● Aim of the exercise
Everything from the first line of the entries through the line containing "## 🚀 Sobre Mim" is to be retyped exactly, and nothing beyond it.

● Records to use
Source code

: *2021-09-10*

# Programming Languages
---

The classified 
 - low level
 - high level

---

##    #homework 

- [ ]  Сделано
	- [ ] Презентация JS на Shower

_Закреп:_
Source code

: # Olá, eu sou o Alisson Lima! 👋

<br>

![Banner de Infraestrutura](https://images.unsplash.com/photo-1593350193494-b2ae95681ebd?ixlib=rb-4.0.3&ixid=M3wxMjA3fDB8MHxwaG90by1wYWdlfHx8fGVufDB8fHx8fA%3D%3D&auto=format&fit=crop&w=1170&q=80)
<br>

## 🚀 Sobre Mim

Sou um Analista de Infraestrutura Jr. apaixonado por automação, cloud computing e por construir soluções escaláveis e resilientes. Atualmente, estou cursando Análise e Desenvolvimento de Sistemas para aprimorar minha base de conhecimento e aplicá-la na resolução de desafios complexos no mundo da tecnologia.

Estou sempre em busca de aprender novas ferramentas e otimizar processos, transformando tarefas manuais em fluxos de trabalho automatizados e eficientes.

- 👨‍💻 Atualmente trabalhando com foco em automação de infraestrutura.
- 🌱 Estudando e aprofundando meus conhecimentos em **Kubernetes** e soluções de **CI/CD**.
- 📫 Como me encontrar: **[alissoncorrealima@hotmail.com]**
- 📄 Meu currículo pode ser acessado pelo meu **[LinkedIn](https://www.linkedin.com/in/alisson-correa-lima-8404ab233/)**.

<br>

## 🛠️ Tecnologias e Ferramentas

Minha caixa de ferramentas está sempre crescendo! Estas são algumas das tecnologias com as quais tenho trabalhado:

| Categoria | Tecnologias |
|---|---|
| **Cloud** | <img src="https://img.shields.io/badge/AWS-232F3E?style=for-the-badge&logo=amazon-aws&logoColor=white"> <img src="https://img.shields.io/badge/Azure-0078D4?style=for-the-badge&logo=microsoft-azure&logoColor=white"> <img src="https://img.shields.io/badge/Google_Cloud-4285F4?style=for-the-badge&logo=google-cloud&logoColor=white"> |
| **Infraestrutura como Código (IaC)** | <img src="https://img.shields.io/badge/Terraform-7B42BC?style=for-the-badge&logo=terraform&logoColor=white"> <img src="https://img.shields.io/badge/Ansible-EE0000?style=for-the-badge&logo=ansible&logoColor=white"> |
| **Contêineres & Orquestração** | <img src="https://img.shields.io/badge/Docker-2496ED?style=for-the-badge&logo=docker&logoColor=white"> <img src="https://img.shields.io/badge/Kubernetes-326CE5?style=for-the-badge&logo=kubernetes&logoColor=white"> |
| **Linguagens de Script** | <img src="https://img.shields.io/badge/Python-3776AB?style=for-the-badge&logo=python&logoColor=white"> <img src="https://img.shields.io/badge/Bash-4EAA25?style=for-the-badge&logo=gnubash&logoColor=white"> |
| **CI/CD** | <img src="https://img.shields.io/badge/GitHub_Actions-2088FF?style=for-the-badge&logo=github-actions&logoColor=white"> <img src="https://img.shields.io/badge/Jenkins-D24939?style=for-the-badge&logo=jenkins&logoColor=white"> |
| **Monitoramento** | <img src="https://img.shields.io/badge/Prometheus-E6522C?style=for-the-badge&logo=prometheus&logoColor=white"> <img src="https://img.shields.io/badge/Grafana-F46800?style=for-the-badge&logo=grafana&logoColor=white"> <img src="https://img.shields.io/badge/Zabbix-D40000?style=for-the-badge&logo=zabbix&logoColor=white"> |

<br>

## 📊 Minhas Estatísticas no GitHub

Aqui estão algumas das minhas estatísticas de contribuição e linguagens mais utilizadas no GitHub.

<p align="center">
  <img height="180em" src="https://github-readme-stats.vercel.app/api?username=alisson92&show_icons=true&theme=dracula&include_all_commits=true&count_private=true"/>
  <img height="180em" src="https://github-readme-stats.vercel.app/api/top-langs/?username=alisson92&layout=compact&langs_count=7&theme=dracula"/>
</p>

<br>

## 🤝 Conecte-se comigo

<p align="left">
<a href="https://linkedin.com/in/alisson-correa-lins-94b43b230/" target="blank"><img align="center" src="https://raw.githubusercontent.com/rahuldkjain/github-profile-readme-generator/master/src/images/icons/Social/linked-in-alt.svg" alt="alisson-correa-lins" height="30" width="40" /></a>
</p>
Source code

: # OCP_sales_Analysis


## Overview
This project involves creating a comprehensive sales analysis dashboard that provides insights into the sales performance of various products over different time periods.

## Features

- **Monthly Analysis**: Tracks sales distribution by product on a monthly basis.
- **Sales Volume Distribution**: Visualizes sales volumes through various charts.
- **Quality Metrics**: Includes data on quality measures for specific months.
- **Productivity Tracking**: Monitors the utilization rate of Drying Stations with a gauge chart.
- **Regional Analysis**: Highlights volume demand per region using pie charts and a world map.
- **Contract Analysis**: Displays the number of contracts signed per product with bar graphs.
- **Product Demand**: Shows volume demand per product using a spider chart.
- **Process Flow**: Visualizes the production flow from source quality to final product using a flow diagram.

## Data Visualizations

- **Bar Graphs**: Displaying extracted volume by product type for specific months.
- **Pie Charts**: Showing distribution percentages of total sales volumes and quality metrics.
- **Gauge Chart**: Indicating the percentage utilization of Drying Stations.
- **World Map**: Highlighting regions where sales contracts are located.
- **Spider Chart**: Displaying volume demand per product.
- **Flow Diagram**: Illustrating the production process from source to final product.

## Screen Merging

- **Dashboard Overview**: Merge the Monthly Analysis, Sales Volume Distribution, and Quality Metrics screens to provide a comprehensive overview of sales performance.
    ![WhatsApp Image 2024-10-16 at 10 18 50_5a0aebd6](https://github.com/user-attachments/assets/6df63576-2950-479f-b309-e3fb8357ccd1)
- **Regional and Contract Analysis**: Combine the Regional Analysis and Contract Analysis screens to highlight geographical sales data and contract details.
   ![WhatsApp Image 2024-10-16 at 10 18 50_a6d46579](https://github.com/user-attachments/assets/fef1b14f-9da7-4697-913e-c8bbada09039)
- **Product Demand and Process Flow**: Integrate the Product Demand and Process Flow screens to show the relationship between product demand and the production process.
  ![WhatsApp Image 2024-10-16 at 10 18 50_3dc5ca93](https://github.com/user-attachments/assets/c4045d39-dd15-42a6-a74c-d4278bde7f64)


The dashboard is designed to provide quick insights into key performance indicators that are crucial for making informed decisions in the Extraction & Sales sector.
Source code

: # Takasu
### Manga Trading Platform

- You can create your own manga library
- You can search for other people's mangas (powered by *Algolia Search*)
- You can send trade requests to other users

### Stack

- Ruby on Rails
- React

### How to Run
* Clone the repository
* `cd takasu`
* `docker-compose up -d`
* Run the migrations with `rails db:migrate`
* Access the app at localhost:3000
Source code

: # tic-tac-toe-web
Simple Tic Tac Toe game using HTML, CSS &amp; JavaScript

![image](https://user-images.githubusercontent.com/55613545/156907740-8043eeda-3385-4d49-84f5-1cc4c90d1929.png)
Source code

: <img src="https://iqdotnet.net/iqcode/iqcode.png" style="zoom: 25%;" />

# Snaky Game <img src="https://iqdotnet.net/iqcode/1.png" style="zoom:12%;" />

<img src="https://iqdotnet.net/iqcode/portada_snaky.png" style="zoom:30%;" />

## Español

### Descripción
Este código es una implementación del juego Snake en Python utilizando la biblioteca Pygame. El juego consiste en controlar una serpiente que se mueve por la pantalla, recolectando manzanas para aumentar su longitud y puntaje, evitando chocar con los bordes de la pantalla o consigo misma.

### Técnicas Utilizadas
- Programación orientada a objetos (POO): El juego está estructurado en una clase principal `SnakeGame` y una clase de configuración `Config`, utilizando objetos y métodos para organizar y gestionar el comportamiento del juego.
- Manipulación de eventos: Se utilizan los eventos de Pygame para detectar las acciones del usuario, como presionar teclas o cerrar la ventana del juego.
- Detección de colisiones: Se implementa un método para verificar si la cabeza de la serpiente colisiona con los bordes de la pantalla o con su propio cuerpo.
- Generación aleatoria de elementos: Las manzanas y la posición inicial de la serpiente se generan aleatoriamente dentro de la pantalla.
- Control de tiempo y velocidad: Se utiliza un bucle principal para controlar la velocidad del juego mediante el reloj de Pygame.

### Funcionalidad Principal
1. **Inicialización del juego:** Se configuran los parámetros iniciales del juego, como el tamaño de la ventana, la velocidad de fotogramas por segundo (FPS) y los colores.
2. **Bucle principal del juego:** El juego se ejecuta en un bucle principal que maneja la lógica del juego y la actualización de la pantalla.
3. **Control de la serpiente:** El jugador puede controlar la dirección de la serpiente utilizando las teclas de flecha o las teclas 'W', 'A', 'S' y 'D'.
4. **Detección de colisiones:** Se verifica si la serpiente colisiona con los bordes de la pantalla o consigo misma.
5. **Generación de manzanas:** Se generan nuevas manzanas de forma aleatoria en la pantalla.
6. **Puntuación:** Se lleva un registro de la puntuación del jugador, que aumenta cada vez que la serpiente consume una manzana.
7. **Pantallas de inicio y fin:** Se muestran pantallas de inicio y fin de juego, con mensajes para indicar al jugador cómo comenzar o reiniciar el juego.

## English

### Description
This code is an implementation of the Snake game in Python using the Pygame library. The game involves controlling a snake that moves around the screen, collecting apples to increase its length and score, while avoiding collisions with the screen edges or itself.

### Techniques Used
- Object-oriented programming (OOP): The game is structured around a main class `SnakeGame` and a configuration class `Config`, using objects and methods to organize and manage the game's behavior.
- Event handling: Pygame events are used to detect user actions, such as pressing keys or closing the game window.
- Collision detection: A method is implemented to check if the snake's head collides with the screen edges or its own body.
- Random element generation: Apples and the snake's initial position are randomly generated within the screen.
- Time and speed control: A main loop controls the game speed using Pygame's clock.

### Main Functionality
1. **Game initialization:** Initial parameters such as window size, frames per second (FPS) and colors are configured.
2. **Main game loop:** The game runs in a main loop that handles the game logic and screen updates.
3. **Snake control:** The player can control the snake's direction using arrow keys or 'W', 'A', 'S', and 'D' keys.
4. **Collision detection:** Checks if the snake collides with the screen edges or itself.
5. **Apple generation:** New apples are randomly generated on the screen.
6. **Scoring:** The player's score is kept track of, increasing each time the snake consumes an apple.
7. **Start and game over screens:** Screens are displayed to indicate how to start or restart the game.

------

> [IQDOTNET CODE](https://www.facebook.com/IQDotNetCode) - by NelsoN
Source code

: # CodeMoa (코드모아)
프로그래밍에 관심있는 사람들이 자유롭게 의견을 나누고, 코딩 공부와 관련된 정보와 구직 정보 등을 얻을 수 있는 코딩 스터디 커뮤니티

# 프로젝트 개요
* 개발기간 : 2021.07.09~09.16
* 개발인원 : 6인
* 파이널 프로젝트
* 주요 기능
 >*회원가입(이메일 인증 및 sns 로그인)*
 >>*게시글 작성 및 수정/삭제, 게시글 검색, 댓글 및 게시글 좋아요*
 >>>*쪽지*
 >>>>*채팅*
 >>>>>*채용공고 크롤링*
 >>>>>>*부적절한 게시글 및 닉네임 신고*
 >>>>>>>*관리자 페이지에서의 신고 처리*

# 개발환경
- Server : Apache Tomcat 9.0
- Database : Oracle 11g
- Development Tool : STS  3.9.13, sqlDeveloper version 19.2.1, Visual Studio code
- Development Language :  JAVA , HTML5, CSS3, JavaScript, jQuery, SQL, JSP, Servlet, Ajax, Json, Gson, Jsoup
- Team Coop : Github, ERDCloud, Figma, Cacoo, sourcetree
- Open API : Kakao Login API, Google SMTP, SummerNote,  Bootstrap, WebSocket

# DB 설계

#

● Your response
Source code

: *2021-09-10*

# Programming Languages
---

The classified 
 - low level
 - high level

---

##    #homework 

- [ ]  Сделано
	- [ ] Презентация JS на Shower

_Закреп:_
Source code

: # Olá, eu sou o Alisson Lima! 👋

<br>

![Banner de Infraestrutura](https://images.unsplash.com/photo-1593350193494-b2ae95681ebd?ixlib=rb-4.0.3&ixid=M3wxMjA3fDB8MHxwaG90by1wYWdlfHx8fGVufDB8fHx8fA%3D%3D&auto=format&fit=crop&w=1170&q=80)
<br>

## 🚀 Sobre Mim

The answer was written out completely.